Masks the thermal image by retaining only pixels that fall within a specified temperature window. Pixels outside this range are set to NA (background).

Usage

roi_filter_threshold(img_obj, threshold, use_processed = FALSE)

Arguments

img_obj

A 'BioThermR' object.

threshold

Numeric vector of length 2, e.g., c(22, 38). Defines the inclusive temperature range [min, max] to keep. Use Inf for open upper bounds (e.g., c(25, Inf) keeps everything above 25 degrees Celsius).

use_processed

Logical.

  • If FALSE (default): The filter is applied to the raw matrix, discarding any previous masks.

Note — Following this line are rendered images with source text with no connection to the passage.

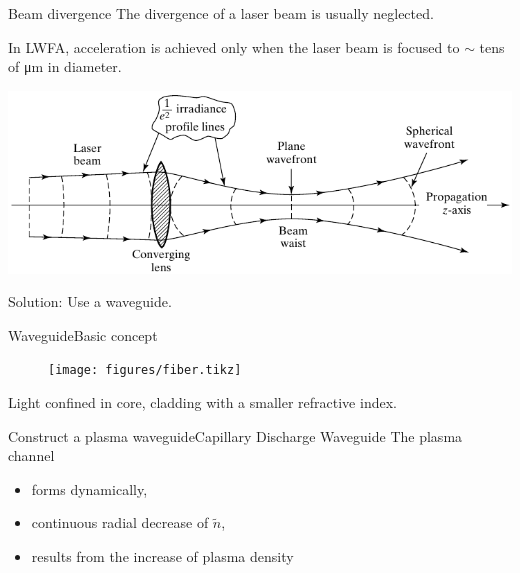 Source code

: \documentclass[dvipsnames]{beamer}
\begin{document}
  \begin{frame}{Beam divergence}
    The divergence of a laser beam is usually neglected.

    In LWFA, acceleration is achieved only when the laser beam is focused to $\sim$ tens of \si{\um} in diameter.
    \begin{center}
      \includegraphics[width=\textwidth]{figures/theory/laser_lens_rayleigh.pdf}
    \end{center}
    Solution: Use a waveguide.
  \end{frame}
  \begin{frame}{Waveguide}{Basic concept}
  \begin{figure}
     \texttt{[image: figures/fiber.tikz]}
   \end{figure}
   Light confined in core, cladding with a smaller refractive index.
  \end{frame}
  \begin{frame}{Construct a plasma waveguide}{Capillary Discharge Waveguide}
    The plasma channel
    \begin{itemize}
      \item[\textbullet] forms dynamically,
      \item[\textbullet] continuous radial decrease of $\tilde n$,
      \item[\textbullet] results from the increase of plasma density
    \end{itemize}
  \end{frame}
\end{document}
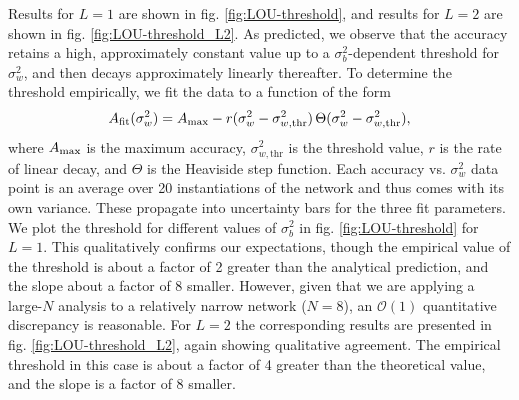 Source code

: Results for $L=1$ are shown in fig. \ref{fig:LOU-threshold}, and results for $L=2$ are shown in fig. \ref{fig:LOU-threshold_L2}. As predicted, we observe that the accuracy retains a high, approximately constant value up to a $\sigma_b^2$-dependent threshold for $\sigma_w^2$, and then decays approximately linearly thereafter. To determine the threshold empirically, we fit the data to a function of the form
%
\begin{equation}
	A_{{\rm fit}} ( \sigma_{w}^{2} ) = A_{{\rm max}} - r ( \sigma_{w}^{2} - \sigma_{w, \text{thr}}^{2} ) \, \Theta ( \sigma_{w}^{2} - \sigma_{w, \text{thr}}^{2} ),
\end{equation}
%
where $A_{{\rm max}}$ is the maximum accuracy, $\sigma_{w, \text{thr}}^{2}$ is the threshold value, $r$ is the rate of linear decay, and $\Theta$ is the Heaviside step function. Each accuracy vs. $\sigma_{w}^{2}$ data point is an average over 20 instantiations of the network and thus comes with its own variance. These propagate into uncertainty bars for the three fit parameters. We plot the threshold for different values of $\sigma_{b}^{2}$ in fig. \ref{fig:LOU-threshold} for $L=1$. This qualitatively confirms our expectations, though the empirical value of the threshold is about a factor of 2 greater than the analytical prediction, and the slope about a factor of 8 smaller. However, given that we are applying a large-$N$ analysis to a relatively narrow network ($N=8$), an $\mathcal{O}(1)$ quantitative discrepancy is reasonable. For $L=2$ the corresponding results are presented in 
fig. \ref{fig:LOU-threshold_L2}, again showing qualitative agreement. The empirical threshold in this case is about a factor of 4 greater than the theoretical value, and the slope is a factor of $8$ smaller.

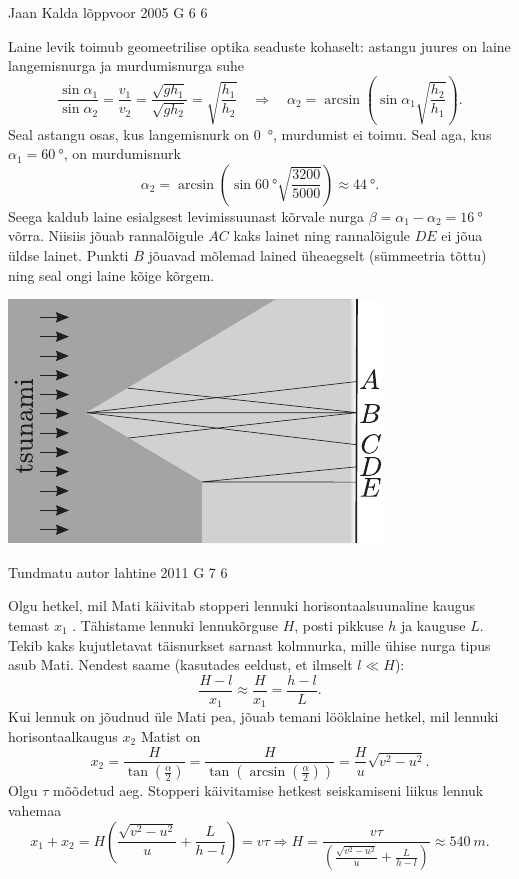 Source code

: \documentclass[11pt, twoside]{article}
\begin{document}
{%
{Jaan Kalda} %
{lõppvoor} %
{2005} %
{G 6} %
{6} %
{

\ifSolution
Laine levik toimub geomeetrilise optika seaduste kohaselt: astangu juures on laine langemisnurga ja murdumisnurga suhe
\[
\frac{\sin \alpha_{1}}{\sin \alpha_{2}}=\frac{v_{1}}{v_{2}}=\frac{\sqrt{g h_{1}}}{\sqrt{g h_{2}}}=\sqrt{\frac{h_{1}}{h_{2}}} \quad\Rightarrow\quad \alpha_{2}=\arcsin \left(\sin \alpha_{1} \sqrt{\frac{h_{2}}{h_{1}}}\right).
\]
Seal astangu osas, kus langemisnurk on \SI{0}{\degree}, murdumist ei toimu. Seal aga, kus $\alpha_1 = \SI{60}{\degree}$, on murdumisnurk
\[
\alpha_{2}=\arcsin \left(\sin \SI{60}{\degree} \sqrt{\frac{3200}{5000}}\right) \approx \SI{44}{\degree}.
\]
Seega kaldub laine esialgsest levimissuunast kõrvale nurga $\beta = \alpha_1 -\alpha_2 = \SI{16}{\degree}$ võrra. Niisiis jõuab rannalõigule $AC$ kaks lainet ning rannalõigule $DE$ ei jõua üldse lainet. Punkti $B$ jõuavad mõlemad lained üheaegselt (sümmeetria tõttu) ning seal ongi laine kõige kõrgem.

\begin{center}
	\includegraphics[width=0.6\linewidth]{2005-v3g-06-lah}
\end{center}
\fi
}

{Tundmatu autor} %
{lahtine} %
{2011} %
{G 7} %
{6} %
{

\ifSolution
Olgu hetkel, mil Mati käivitab stopperi lennuki horisontaalsuunaline kaugus
temast $x_{1}$ . Tähistame lennuki lennukõrguse $H$, posti pikkuse $h$ ja
kauguse
$L$. Tekib kaks kujutletavat täisnurkset sarnast kolmnurka, mille ühise nurga
tipus asub Mati. Nendest saame (kasutades eeldust, et ilmselt $l\ll H$):
\[\frac{H-l}{x_{1}}\approx\frac{H}{x_{1}}=\frac{h-l}{L}. \]
Kui lennuk on jõudnud üle Mati pea, jõuab temani lööklaine hetkel, mil lennuki horisontaalkaugus $x_{2}$ Matist on
\[ x_{2}=\frac{H}{\tan\left(\frac{\alpha}{2}\right)}=\frac{H}{\tan\left(\arcsin\left(\frac{\alpha}{2}\right)\right)}=\frac{H}{u}\sqrt{v^2-u^2}.
\]
Olgu $\tau$ mõõdetud aeg. Stopperi käivitamise hetkest seiskamiseni liikus lennuk vahemaa
\[ x_1+x_2=H\left(\frac{\sqrt{v^2-u^2}}{u} +\frac{L}{h-l}\right)=v\tau
\Rightarrow
H=\frac{v\tau}{\left(\frac{\sqrt{v^2-u^2}}{u} +\frac{L}{h-l}\right)}\approx
\SI{540}{m}.
\]
\fi
}

}
\end{document}
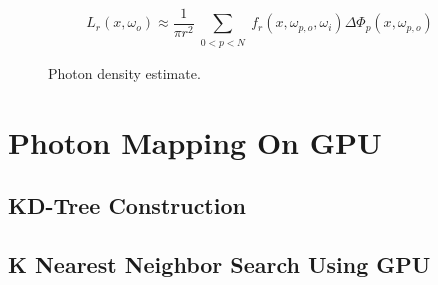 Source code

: \begin{equation}
L_r(x, \omega_{o}) \approx \frac{1}{\pi r^{2}}\sum_{\substack{0<p<N}}f_{r}(x, \omega_{p, o}, \omega_{i})\Delta \Phi_{p}(x,\omega_{p, o}) 
\label{eq:photon_estimate}
\end{equation} 

\begin{figure}[ftp] 
    \centering 
    \renewcommand{\thefigure}{\thechapter.\arabic{figure}}
    \caption[]{Photon density estimate.}
    \label{fig:photon_density_estimate} 
\end{figure} 



\section{Photon Mapping On GPU} 

\subsection{KD-Tree Construction} \label{subsec:kdtree_construction} 

\subsection{K Nearest Neighbor Search Using GPU}






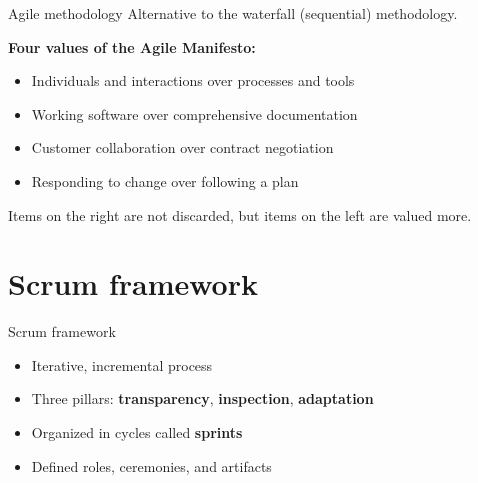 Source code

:\begin{frame}{Agile methodology}
  Alternative to the waterfall (sequential) methodology.

  \vspace{0.3cm}
  \textbf{Four values of the Agile Manifesto:}
  \begin{itemize}
    \item Individuals and interactions over processes and tools
    \item Working software over comprehensive documentation
    \item Customer collaboration over contract negotiation
    \item Responding to change over following a plan
  \end{itemize}

  \vspace{0.3cm}
  Items on the right are not discarded, but items on the left are valued more.
\end{frame}

\section{Scrum framework}

\begin{frame}{Scrum framework}
  \begin{itemize}
    \item Iterative, incremental process
    \item Three pillars: \textbf{transparency}, \textbf{inspection}, \textbf{adaptation}
    \item Organized in cycles called \textbf{sprints}
    \item Defined roles, ceremonies, and artifacts
  \end{itemize}
\end{frame}

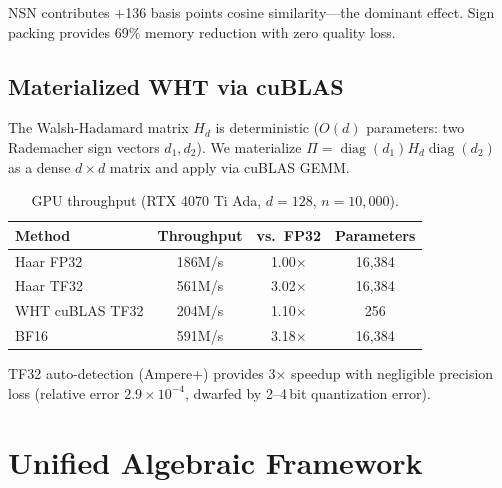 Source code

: \documentclass[letterpaper,11pt]{article}
\DeclareMathOperator{\diag}{diag}
\begin{document}
NSN contributes $+$136 basis points cosine similarity---the
dominant effect. Sign packing provides 69\% memory reduction
with zero quality loss.

\subsection{Materialized WHT via cuBLAS}

The Walsh-Hadamard matrix $H_d$ is deterministic ($O(d)$ parameters:
two Rademacher sign vectors $d_1, d_2$). We materialize
$\Pi = \diag(d_1) H_d \diag(d_2)$ as a dense $d \times d$ matrix
and apply via cuBLAS GEMM.

\begin{table}[ht]
\centering
\caption{GPU throughput (RTX 4070 Ti Ada, $d=128$, $n=10{,}000$).}
\label{tab:throughput}
\begin{tabular}{lccc}
\toprule
Method & Throughput & vs.\ FP32 & Parameters \\
\midrule
Haar FP32       & 186M/s  & 1.00$\times$ & 16{,}384 \\
Haar TF32       & 561M/s  & 3.02$\times$ & 16{,}384 \\
WHT cuBLAS TF32 & 204M/s  & 1.10$\times$ & 256 \\
BF16            & 591M/s  & 3.18$\times$ & 16{,}384 \\
\bottomrule
\end{tabular}
\end{table}

TF32 auto-detection (Ampere+) provides 3$\times$ speedup with
negligible precision loss (relative error $2.9 \times 10^{-4}$,
dwarfed by 2--4\,bit quantization error).

\section{Unified Algebraic Framework}
\label{sec:algebra}
\end{document}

  • If TRUE: The filter is applied to the processed matrix, allowing for cumulative masking (e.g., refining an Otsu segmentation).

Details

This is the most fundamental segmentation method for thermal images. Since animals are typically warmer than their environment, a simple low-pass filter (e.g., keep > 22 degrees Celsius) is often sufficient to separate the subject from the cage. Open boundaries can be defined using Inf or -Inf.

Value

A 'BioThermR' object with the processed matrix updated.

Examples

# Load raw data
img_obj <- system.file("extdata", "C05.raw", package = "BioThermR")
img <- read_thermal_raw(img_obj)

# Simple background removal: Keep everything above 24 degrees
img <- roi_filter_threshold(img, threshold = c(24, Inf))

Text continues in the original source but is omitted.